Ryan was being dragged by his arms by two guards, his body leaving a snail trail of blood behind in the dirt of the cage room. They hauled him into the cage next to Becker and left him there, unmoving on the floor. Becker forced himself to look, cataloguing Ryan’s injuries in his mind, the way he’d been taught by the field medics he’d worked with, doing his best to remain dispassionate.
A long slash from a claw or a knife had laid Ryan’s forehead open to the bone, any sort of head wound bled profusely, though, Becker told himself, trying to close his mind to the fact that one of Ryan’s eyes looked to have been gouged out. And from there his injuries only got worse. His throat was a ruin of torn red flesh, his stomach had been ripped open and yellowish intestines spilled out, unconfined, and his left leg was missing below the knee.
In spite of that, Ryan’s chest was still rising and falling unsteadily, and Becker could hear the rattle of breath in his friend’s ruined throat.
There was no fucking way anyone could survive injuries like that. Becker had only once seen worse damage to a human being when one of his teammates had been thrown into the air like a ragdoll by a roadside bomb in Helmand Province. Becker had held the young man in his arms as he’d died.
Becker stretched an arm through the bars and managed to take hold of one of Ryan’s outstretched hands. Ryan’s fingers were cold and unresponsive. Becker knew that it was only a matter of time.
The medics who’d done their best to teach him how to cope in situations like this had told him to talk to the casualty and to keep talking until the light finally faded from their eyes.
So that was what he did.
* * * *
A movement next to him jerked Becker awake. He heard a groan that didn’t sound like it had come from his own throat. Becker rolled over, coming to his knees, expecting a stabbing pain in his chest from his broken ribs, but it didn’t come. Becker stared into the cage next to his that had held Ryan’s broken body.
The sight that greeted his eyes brought him elation and blind terror in equal measures.
Ryan looked like he’d been dragged through an abattoir, with blood and grime covering his body the way it had done the previous night, but where before his left leg had ended just below the knee in a ruin of torn flesh and splintered bone, the same limb was now whole again. Ryan stared back at him out of two good eyes, the skin on his forehead unmarked, free of the deep gouge that had marked him.
“You were dead!” Becker said, throwing the words out almost like an accusation. “Something had eaten your fucking leg!”
Ryan nodded. “The day before yesterday, something ripped my arm off and ate it while I watched.” He held out his arms, slowly clenching and unclenching his fists. “It feels a bit weird for the first couple of days but then it’s back to normal again – or what passes for normal around here.

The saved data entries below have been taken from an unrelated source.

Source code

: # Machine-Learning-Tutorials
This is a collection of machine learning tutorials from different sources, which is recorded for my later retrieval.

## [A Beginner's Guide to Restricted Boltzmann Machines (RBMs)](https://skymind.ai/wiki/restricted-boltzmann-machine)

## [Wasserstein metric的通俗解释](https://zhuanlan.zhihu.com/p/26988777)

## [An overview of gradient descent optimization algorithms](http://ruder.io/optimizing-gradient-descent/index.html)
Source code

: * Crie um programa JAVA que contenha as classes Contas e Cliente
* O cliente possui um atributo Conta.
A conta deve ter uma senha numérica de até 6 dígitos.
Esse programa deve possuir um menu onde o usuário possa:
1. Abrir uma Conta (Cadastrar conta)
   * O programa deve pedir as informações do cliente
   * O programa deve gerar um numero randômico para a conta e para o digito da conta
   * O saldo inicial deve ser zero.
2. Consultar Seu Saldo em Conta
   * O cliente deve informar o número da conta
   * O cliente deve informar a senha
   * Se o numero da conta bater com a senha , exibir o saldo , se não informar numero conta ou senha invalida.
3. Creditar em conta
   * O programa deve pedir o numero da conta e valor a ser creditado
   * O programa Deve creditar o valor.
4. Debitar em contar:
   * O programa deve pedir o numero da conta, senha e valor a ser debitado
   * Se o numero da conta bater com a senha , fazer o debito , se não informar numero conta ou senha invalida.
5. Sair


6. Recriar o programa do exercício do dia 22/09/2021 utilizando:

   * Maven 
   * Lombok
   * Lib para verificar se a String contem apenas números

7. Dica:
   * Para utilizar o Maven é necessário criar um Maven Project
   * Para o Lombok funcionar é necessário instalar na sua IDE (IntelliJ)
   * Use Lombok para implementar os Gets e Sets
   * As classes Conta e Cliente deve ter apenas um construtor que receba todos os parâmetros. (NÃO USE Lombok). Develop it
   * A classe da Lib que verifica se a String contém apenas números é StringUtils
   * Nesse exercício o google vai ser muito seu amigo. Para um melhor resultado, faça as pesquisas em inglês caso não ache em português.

Becker was conscious of the fact that he was gawping at Ryan like a stranded fish, but he just couldn’t manage to form any words at all. After a moment he simply settled for a very heartfelt, “Fuck.”
“Yeah, if you’re unlucky.”
“Why didn’t you tell me before you got dragged off?”
“Would you have believed me?” There was no challenge in Ryan’s voice, just simple enquiry.
Becker met the other man’s blue eyes and slowly shook his head. “No. I don’t suppose I would have done. Is it going to happen to me, too?”
“Are your ribs still painful?”
Becker couldn’t bring himself to answer the question aloud, half-hoping that if he didn’t say anything, he wouldn’t have to face up to something almost too hideous to contemplate.
The fact that it wasn’t staying alive that was going to be the problem.
Staying dead was going to be an even harder task.